Trump and Zelensky were originally set to hold separate consecutive talks with Macron.
Remember: The United States is the single largest provider of military assistance to Ukraine in the country’s fight against Russia. Trump has cast doubts on continued US aid to Kyiv and has repeatedly claimed the war would not have started if he had been president. In July, he said he could settle the war in one day, without saying how he would do so.
Zelensky said at the end of November he wanted to work “directly” with Trump and was open to his ideas.
He also said Russia’s war with his country could end next year and that he was awaiting Trump’s proposals on resolving the conflict.
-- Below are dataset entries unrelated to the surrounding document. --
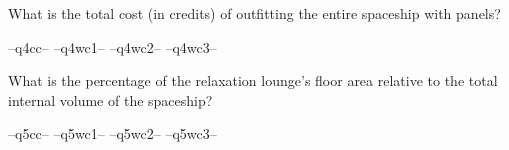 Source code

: \question   What is the total cost (in credits) of outfitting the entire spaceship with panels?

\begin{randomizechoices}
\correctchoice --q4cc-- 
\choice --q4wc1--  
\choice --q4wc2-- 
\choice --q4wc3-- 
\end{randomizechoices}

\question   What is the percentage of the relaxation lounge's floor area relative to the total internal volume of the spaceship?

\begin{randomizechoices}
\correctchoice --q5cc-- 
\choice --q5wc1--  
\choice --q5wc2-- 
\choice --q5wc3-- 
\end{randomizechoices}
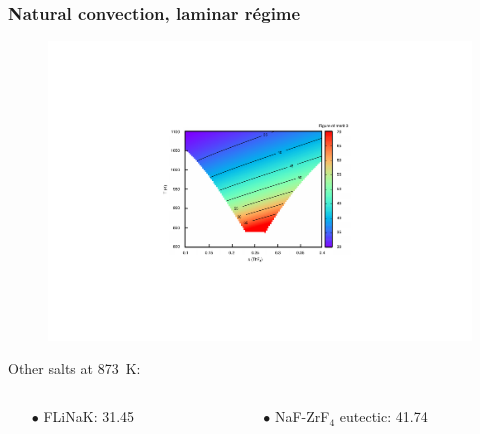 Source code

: \documentclass{beamer}
\begin{document}
\begin{frame}
   \frametitle{Natural convection, laminar r\'egime}
   \begin{figure}
   \includegraphics[width=.6\textwidth]{merit3}
   \end{figure}

  Other salts at 873~K:
    \begin{columns}
      \begin{column}{6cm}
        \begin{itemize}
           \item[$\bullet$] FLiNaK: 31.45
        \end{itemize}
      \end{column}
      \begin{column}{6cm}
        \begin{itemize}
           \item[$\bullet$] NaF-ZrF$_4$ eutectic: 41.74
        \end{itemize}
      \end{column}
   \end{columns}
   
\end{frame}
\end{document}
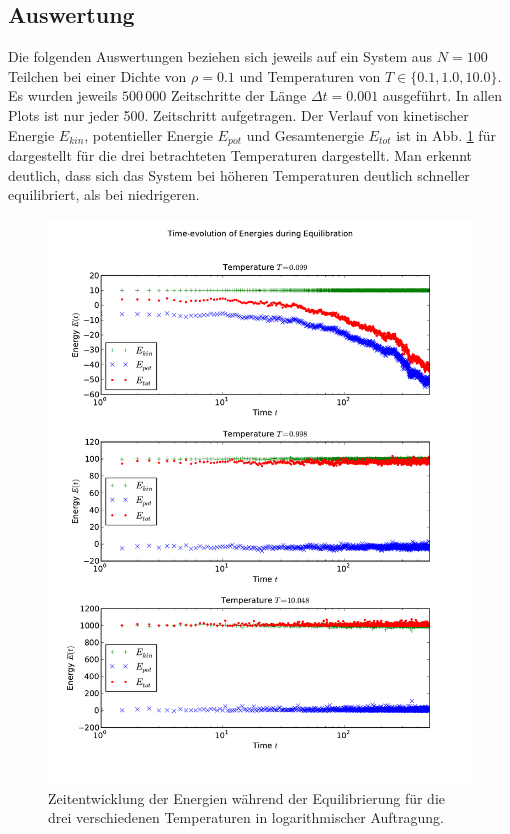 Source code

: \documentclass[11pt,a4paper]{article}
\begin{document}
\subsection{Auswertung} %
\label{sub:auswertung}
Die folgenden Auswertungen beziehen sich jeweils auf ein System aus $N=100$ Teilchen bei einer Dichte von $\rho = 0.1$ und Temperaturen von $T \in \{0.1, 1.0, 10.0\}$. Es wurden jeweils $500\,000$ Zeitschritte der Länge $\Delta t = 0.001$ ausgeführt. In allen Plots ist nur jeder 500. Zeitschritt aufgetragen.
Der Verlauf von kinetischer Energie $E_{kin}$, potentieller Energie $E_{pot}$ und Gesamtenergie $E_{tot}$ ist in Abb. \ref{fig:energies} für dargestellt für die drei betrachteten Temperaturen dargestellt. Man erkennt deutlich, dass sich das System bei höheren Temperaturen deutlich schneller equilibriert, als bei niedrigeren.
\begin{figure}[tbp]
\hspace*{-3em}\vspace*{-1.5cm}  \includegraphics[width=17cm]{../energies}
 \caption{Zeitentwicklung der Energien während der Equilibrierung für die drei verschiedenen Temperaturen in logarithmischer Auftragung.}\label{fig:energies}
\end{figure}
\end{document}
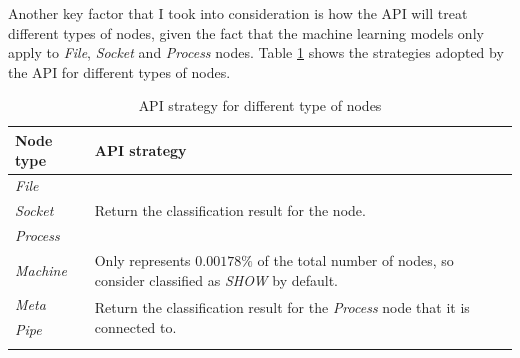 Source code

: 	Another key factor that I took into consideration is how the API will treat different types of nodes, given the fact that the machine learning models only apply to \textit{File}, \textit{Socket} and \textit{Process} nodes. Table \ref{Table: impl/REST/API-strategy} shows the strategies adopted by the API for different types of nodes.
	\begin{longtable}{|p{}|p{}|}
		\textbf{Node type} & \textbf{API strategy} \\
		\hline
		\textit{File} & \multirow{3}{*}{Return the classification result for the node.} \\
		\textit{Socket} & \\
		\textit{Process} & \\
		\hline
		\textit{Machine} & Only represents $0.00178\%$ of the total number of nodes, so consider classified as \textit{SHOW} by default. \\
		\hline
		\textit{Meta} & \multirow{2}{*}{Return the classification result for the \textit{Process} node that it is connected to.} \\
		\textit{Pipe} & \\
		\hline
		\caption{API strategy for different type of nodes}
		\label{Table: impl/REST/API-strategy}
 	\end{longtable}
 
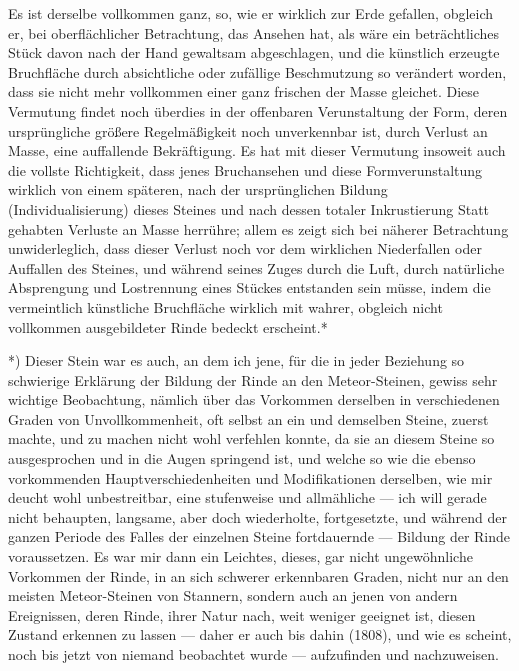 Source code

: \documentclass[a4paper, 11pt, oneside, german]{article}
\begin{document}
Es ist derselbe vollkommen ganz, so, wie er wirklich zur Erde gefallen, obgleich er, bei oberflächlicher Betrachtung, das Ansehen hat, als wäre ein beträchtliches Stück davon nach der Hand gewaltsam abgeschlagen, und die künstlich erzeugte Bruchfläche durch absichtliche oder zufällige Beschmutzung so verändert worden, dass sie nicht mehr vollkommen einer ganz frischen der Masse gleichet. Diese Vermutung findet noch überdies in der offenbaren Verunstaltung der Form, deren ursprüngliche größere Regelmäßigkeit noch unverkennbar ist, durch Verlust an Masse, eine auffallende Bekräftigung. Es hat mit dieser Vermutung insoweit auch die vollste Richtigkeit, dass jenes Bruchansehen und diese Formverunstaltung wirklich von einem späteren, nach der ursprünglichen Bildung (Individualisierung) dieses Steines und nach dessen totaler Inkrustierung Statt gehabten Verluste an Masse herrühre; allem es zeigt sich bei näherer Betrachtung unwiderleglich, dass dieser Verlust noch vor dem wirklichen Niederfallen oder Auffallen des Steines, und während seines Zuges durch die Luft, durch natürliche Absprengung und Lostrennung eines Stückes entstanden sein müsse, indem die vermeintlich künstliche Bruchfläche wirklich mit wahrer, obgleich nicht vollkommen ausgebildeter Rinde bedeckt erscheint.*

*) Dieser Stein war es auch, an dem ich jene, für die in jeder Beziehung so schwierige Erklärung der Bildung der Rinde an den Meteor-Steinen, gewiss sehr wichtige Beobachtung, nämlich über das Vorkommen derselben in verschiedenen Graden von Unvollkommenheit, oft selbst an ein und demselben Steine, zuerst machte, und zu machen nicht wohl verfehlen konnte, da sie an diesem Steine so ausgesprochen und in die Augen springend ist, und welche so wie die ebenso vorkommenden Hauptverschiedenheiten und Modifikationen derselben, wie mir deucht wohl unbestreitbar, eine stufenweise und allmähliche --- ich will gerade nicht behaupten, langsame, aber doch wiederholte, fortgesetzte, und während der ganzen Periode des Falles der einzelnen Steine fortdauernde --- Bildung der Rinde voraussetzen. Es war mir dann ein Leichtes, dieses, gar nicht ungewöhnliche Vorkommen der Rinde, in an sich schwerer erkennbaren Graden, nicht nur an den meisten Meteor-Steinen von Stannern, sondern auch an jenen von andern Ereignissen, deren Rinde, ihrer Natur nach, weit weniger geeignet ist, diesen Zustand erkennen zu lassen --- daher er auch bis dahin (1808), und wie es scheint, noch bis jetzt von niemand beobachtet wurde --- aufzufinden und nachzuweisen.
\end{document}
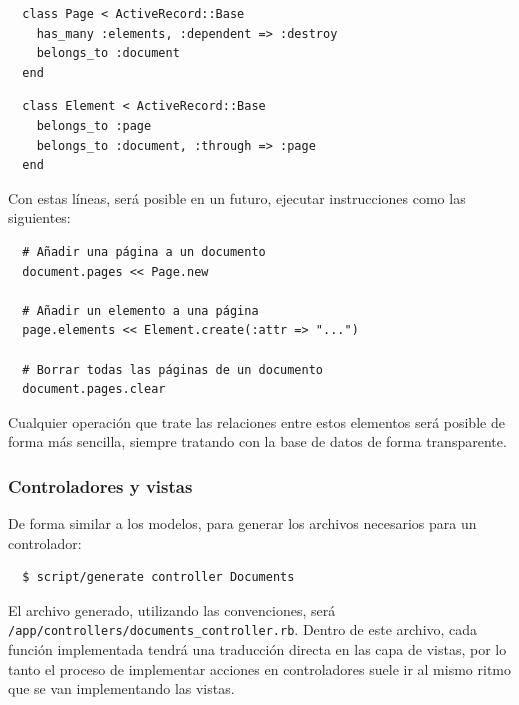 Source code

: \begin{verbatim}
  class Page < ActiveRecord::Base
    has_many :elements, :dependent => :destroy
    belongs_to :document
  end
\end{verbatim}

\begin{verbatim}
  class Element < ActiveRecord::Base
    belongs_to :page
    belongs_to :document, :through => :page
  end
\end{verbatim}


Con estas líneas, será posible en un futuro, ejecutar instrucciones como las siguientes:

\begin{verbatim}
  # Añadir una página a un documento
  document.pages << Page.new  
  
  # Añadir un elemento a una página
  page.elements << Element.create(:attr => "...") 
  
  # Borrar todas las páginas de un documento
  document.pages.clear
\end{verbatim}

Cualquier operación que trate las relaciones entre estos elementos será posible de forma más sencilla, siempre tratando con la base de datos de forma transparente. 


\subsubsection{Controladores y vistas} %
\label{ssub:controlador}

De forma similar a los modelos, para generar los archivos necesarios para un controlador:

\begin{verbatim}
  $ script/generate controller Documents
\end{verbatim}

El archivo generado, utilizando las convenciones, será \texttt{/app/controllers/documents\_controller.rb}. Dentro de este archivo, cada función implementada tendrá una traducción directa en las capa de vistas, por lo tanto el proceso de implementar acciones en controladores suele ir al mismo ritmo que se van implementando las vistas.

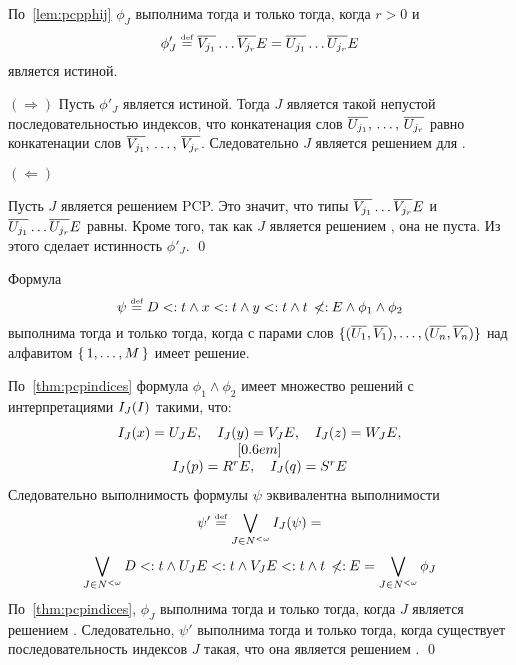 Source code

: \begin{proof*}
По~\autoref{lem:pcpphij} $\phi_{J}$ выполнима тогда и только тогда, когда $r>0$ и
\[
    \phi'_{J} \mathrel{\stackrel{\mbox{\normalfont\tiny def}}{=}} \overline{{V}_{j_1}}\ldots\overline{{V}_{j_r}}{E} = \overline{{U}_{j_1}}\ldots\overline{{U}_{j_r}}{E}
\] является истиной.

$(\Rightarrow)$
Пусть $\phi'_{J}$ является истиной. Тогда $J$ является такой непустой последовательностью индексов, что конкатенация слов $\overline{{U}_{j_1}}, \,\ldots,\,\overline{{U}_{j_r}}$ равно конкатенации слов $\overline{{V}_{j_1}}, \,\ldots,\,\overline{{V}_{j_r}}$. Следовательно $J$ является решением для \pcp.

$(\Leftarrow)$

Пусть $J$ является решением PCP. Это значит, что типы $\overline{{V}_{j_1}}\ldots\overline{{V}_{j_r}}{E}$ и $\overline{{U}_{j_1}}\ldots\overline{{U}_{j_r}}{E}$ равны. Кроме того, так как $J$ является решением \pcp, она не пуста. Из этого сделает истинность $\phi'_{J}$.
\qed\end{proof*}

\begin{thm}
Формула
\[
\psi \mathrel{\stackrel{\mbox{\normalfont\tiny def}}{=}} D <: t \land x <: t \land y <: t \land t \:\not\!\!{<:}\: {E} \land \phi_{1} \land \phi_{2}
\]
выполнима тогда и только тогда, когда \pcp{} с парами слов $\lbrace (\overline{{U}_{1}}, \overline{{V}_{1}}), \ldots , (\overline{{U}_{n}}, \overline{{V}_{n}})\rbrace$ над алфавитом $\lbrace \, {1}{},\ldots,{M}{} \, \rbrace$ имеет решение.
\end{thm}
\begin{proof*}
По~\autoref{thm:pcpindices} формула $\phi_{1} \land \phi_{2}$ имеет множество решений с интерпретациями $I_{J}(I)$ такими, что:
\[
    \begin{array}{c}
        I_{J}(x) = {U}_{J}{E}, \quad I_{J}(y) = {V}_{J}{E}, \quad I_{J}(z) = {W}_{J}{E}, \\
        [0.6em] \\
        I_{J}(p) = {R}^{r}{E}, \quad I_{J}(q) = {S}^{r}{E}
        
    \end{array}
\]
Следовательно выполнимость формулы $\psi$ эквивалентна выполнимости
\[
    \psi' \mathrel{\stackrel{\mbox{\normalfont\tiny def}}{=}} \bigvee_{J \in N^{<\omega}} I_{J}(\psi) =
\]
\[
    \bigvee_{J \in N^{<\omega}} D <: t \land {U}_{J}{E} <: t \land {V}_{J}{E} <: t \land t \:\not\!\!{<:}\: {E} =
    \bigvee_{J \in N^{<\omega}} \phi_{J}
\]
По~\autoref{thm:pcpindices}, $\phi_{J}$ выполнима тогда и только тогда, когда $J$ является решением \pcp. Следовательно, $\psi'$ выполнима тогда и только тогда, когда существует последовательность индексов $J$ такая, что она является решением \pcp.
\qed\end{proof*}

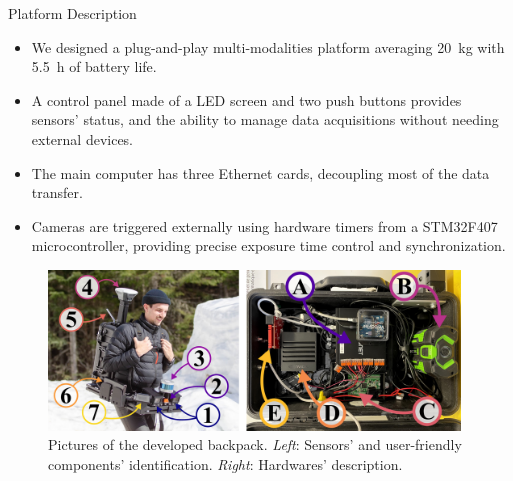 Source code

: \documentclass[final,hyperref={pdfpagelabels=false}]{beamer}
\begin{document}
\begin{frame}[t]
\begin{columns}[t]
\begin{column}{.484\textwidth}
\begin{block}{Platform Description}
	\begin{itemize}
		\item We designed a plug-and-play multi-modalities platform averaging \SI{20}{\kilo\gram} with \SI{5.5}{\hour} of battery life.
		\item A control panel made of a LED screen and two push buttons provides sensors' status, and the ability to manage data acquisitions without needing external devices. 
		\item The main computer has three Ethernet cards, decoupling most of the data transfer.
		\item Cameras are triggered externally using hardware timers from a STM32F407 microcontroller, providing precise exposure time control and synchronization.
	\end{itemize}
	\begin{figure}%
		\includegraphics[width=0.975\textwidth]{./figures/backpack_sensors_and_inside.pdf}
		\captionsetup{width = 0.975\linewidth, justification=justified, name=Figure 2}
		\caption{
			Pictures of the developed backpack.
			\textit{Left}: Sensors' and user-friendly components' identification.
			\textit{Right}: Hardwares' description.
			}
	\end{figure}

\end{block}
\end{column}
\end{columns}
\end{frame}
\end{document}
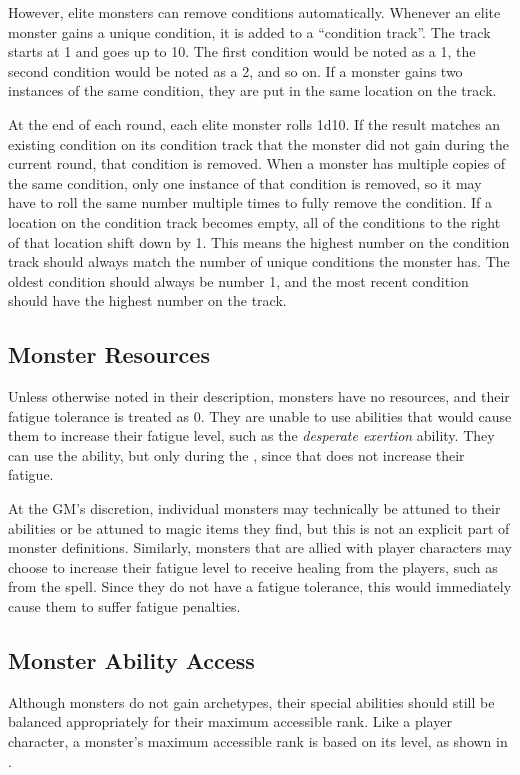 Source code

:             However, elite monsters can remove conditions automatically.
            Whenever an elite monster gains a unique condition, it is added to a ``condition track''.
            The track starts at 1 and goes up to 10.
            The first condition would be noted as a 1, the second condition would be noted as a 2, and so on.
            If a monster gains two instances of the same condition, they are put in the same location on the track.

            At the end of each round, each elite monster rolls 1d10.
            If the result matches an existing condition on its condition track that the monster did not gain during the current round, that condition is removed.
            When a monster has multiple copies of the same condition, only one instance of that condition is removed, so it may have to roll the same number multiple times to fully remove the condition.
            If a location on the condition track becomes empty, all of the conditions to the right of that location shift down by 1.
            This means the highest number on the condition track should always match the number of unique conditions the monster has.
            The oldest condition should always be number 1, and the most recent condition should have the highest number on the track.

        \subsection{Monster Resources}
            Unless otherwise noted in their description, monsters have no resources, and their fatigue tolerance is treated as 0.
            They are unable to use abilities that would cause them to increase their fatigue level, such as the \textit{desperate exertion} ability.
            They can use the  ability, but only during the , since that does not increase their fatigue.

            At the GM's discretion, individual monsters may technically be attuned to their abilities or be attuned to magic items they find, but this is not an explicit part of monster definitions.
            Similarly, monsters that are allied with player characters may choose to increase their fatigue level to receive healing from the players, such as from the  spell.
            Since they do not have a fatigue tolerance, this would immediately cause them to suffer fatigue penalties.

        \subsection{Monster Ability Access}\label{Monster Ability Access}
            Although monsters do not gain archetypes, their special abilities should still be balanced appropriately for their maximum accessible rank.
            Like a player character, a monster's maximum accessible rank is based on its level, as shown in .

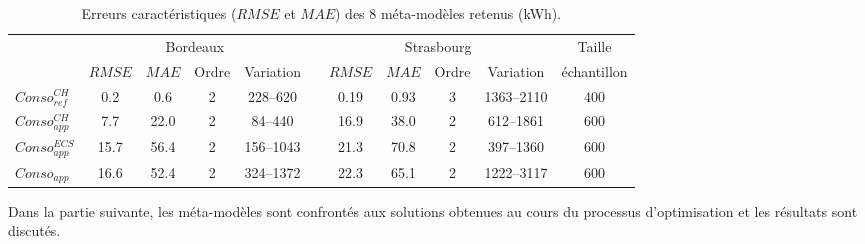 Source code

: \begin{table}
\centering
\caption[Erreurs caractéristiques des huit méta-modèles retenus]
        {Erreurs caractéristiques ($RMSE$ et $MAE$) des \num{8} méta-modèles retenus (\si{kWh}).}
\label{tab:meta_result_bilan}
\begin{tabular}{l c c c c c c c c c c}
    \toprule
                    & \multicolumn{4}{c}{Bordeaux} & & \multicolumn{4}{c}{Strasbourg} &
                      Taille \\
                    \cmidrule(r){2-5}
                    \cmidrule(r){7-10}
                    & $RMSE$ & $MAE$  & Ordre & Variation  &       & $RMSE$ & $MAE$ & Ordre & Variation & échantillon \\
    \midrule
    $Conso_{ref}^{CH}$  & \num{0.2}  & \num{0.6}  & \num{2} & \numrange{228}{620}&   & \num{0.19}   & \num{0.93}  & \num{3}     & \numrange{1363}{2110}      & \num{400}  \\
    \addlinespace[\defaultaddspace]
    $Conso_{app}^{CH}$  & \num{7.7}  & \num{22.0} & \num{2} & \numrange{84}{440} &   & \num{16.9}   & \num{38.0}  & \num{2}     & \numrange{612}{1861}       & \num{600} \\
    \addlinespace[\defaultaddspace]
    $Conso_{app}^{ECS}$ & \num{15.7} & \num{56.4} & \num{2} & \numrange{156}{1043}&  & \num{21.3}   & \num{70.8}  & \num{2}     & \numrange{397}{1360}       & \num{600} \\
    \addlinespace[\defaultaddspace]
    $Conso_{app}$       & \num{16.6} & \num{52.4} & \num{2} & \numrange{324}{1372}&  & \num{22.3}   & \num{65.1}  & \num{2}     & \numrange{1222}{3117}       & \num{600} \\
    \bottomrule
\end{tabular}
\end{table}

Dans la partie suivante, les méta-modèles sont confrontés aux solutions obtenues
au cours du processus d’optimisation et les résultats sont discutés.



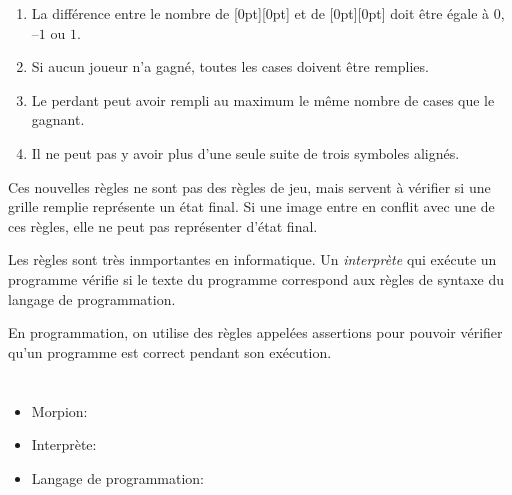 {{\begin{enumerate}
  \item La différence entre le nombre de \raisebox{-0.5ex}[0pt][0pt]{} et de \raisebox{-0.5ex}[0pt][0pt]{} doit être égale à $0$, –$1$ ou $1$.
  \item Si aucun joueur n’a gagné, toutes les cases doivent être remplies.
  \item Le perdant peut avoir rempli au maximum le même nombre de cases que le gagnant.
  \item Il ne peut pas y avoir plus d’une seule suite de trois symboles alignés.
\end{enumerate}

Ces nouvelles règles ne sont pas des règles de jeu, mais servent à vérifier si une grille remplie représente un état final. Si une image entre en conflit avec une de ces règles, elle ne peut pas représenter d’état final.

Les règles sont très inmportantes en informatique. Un \emph{interprète} qui exécute un programme vérifie si le texte du programme correspond aux règles de syntaxe du langage de programmation.

En programmation, on utilise des règles appelées assertions pour pouvoir vérifier qu’un programme est correct pendant son exécution.



\section*{\BrochureWebsitesAndKeywords}
{\raggedright
\begin{itemize}
  \item Morpion: \href{https://fr.wikipedia.org/wiki/Tic-tac-toe}{}
  \item Interprète: \href{https://fr.wikipedia.org/wiki/Interpr\%C3\%A8te_(informatique)}{}
  \item Langage de programmation: \href{https://fr.wikipedia.org/wiki/Langage_de_programmation}{}
\end{itemize}


}}}
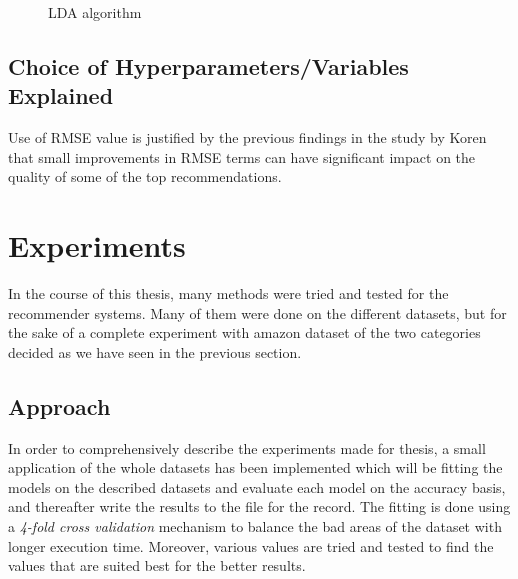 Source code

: \begin{figure}[H]
  {\par}
  \caption{LDA algorithm}
\end{figure}


\subsection{Choice of Hyperparameters/Variables Explained}

Use of RMSE value is justified by the previous findings in the study by Koren \cite{Koren2010} \cite{Koren2008} that small improvements in RMSE terms can have significant impact on the quality of some of the top recommendations.

\section{Experiments}
In the course of this thesis, many methods were tried and tested for the recommender systems. Many of them were done on the different datasets, but for the sake of a complete experiment with amazon dataset of the two categories decided as we have seen in the previous section.

\subsection{Approach}
In order to comprehensively describe the experiments made for thesis, a small application of the whole datasets has been implemented which will be fitting the models on the described datasets and evaluate each model on the accuracy basis, and thereafter write the results to the file for the record. The fitting is done using a \textit{4-fold cross validation} mechanism to balance the bad areas of the dataset with longer execution time. Moreover, various values are tried and tested to find the values that are suited best for the better results.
The two met at Trump’s New York base in Trump Tower in September. Zelensky characterized his conversations with Trump during that visit as “warm, good, constructive.”
Trump and Macron tout relationship ahead of meeting in Paris
French President Emmanuel Macron welcomed US President-elect Donald Trump to the Elysee Palace on Saturday with the pair’s now-customary grappling handshakes, as Trump visited for a meeting ahead of the reopening ceremony for the Notre Dame Cathedral in Paris.
Speaking to reporters before they met privately, Macron and Trump both expressed optimism about the future of their relationship and fondly recalled Trump’s first time in office — a broadly friendly but occasionally turbulent period in US-France relations.
Macron, whose government is under threat of collapse after a parliamentary revolt, grinned throughout Trump’s remarks and audibly agreed with Trump’s assessment.
“We had a good time together and we had a lot of, a lot of success, really great success working together on defense and offense, too,” Trump continued. “And it certainly seems like the world is going a little crazy right now.”
As the men met in Paris, with an estimated 50 fellow world leaders either in town or en route, Bashar al-Assad’s Russian- and Iranian-aligned regime in Syria appeared to be nearing collapse, with rebel forces threatening to encircle the capital city of Damascus.
Macron called Trump’s visit “a great honor for French people,” then recalled Trump’s response to the Notre Dame fire five years earlier.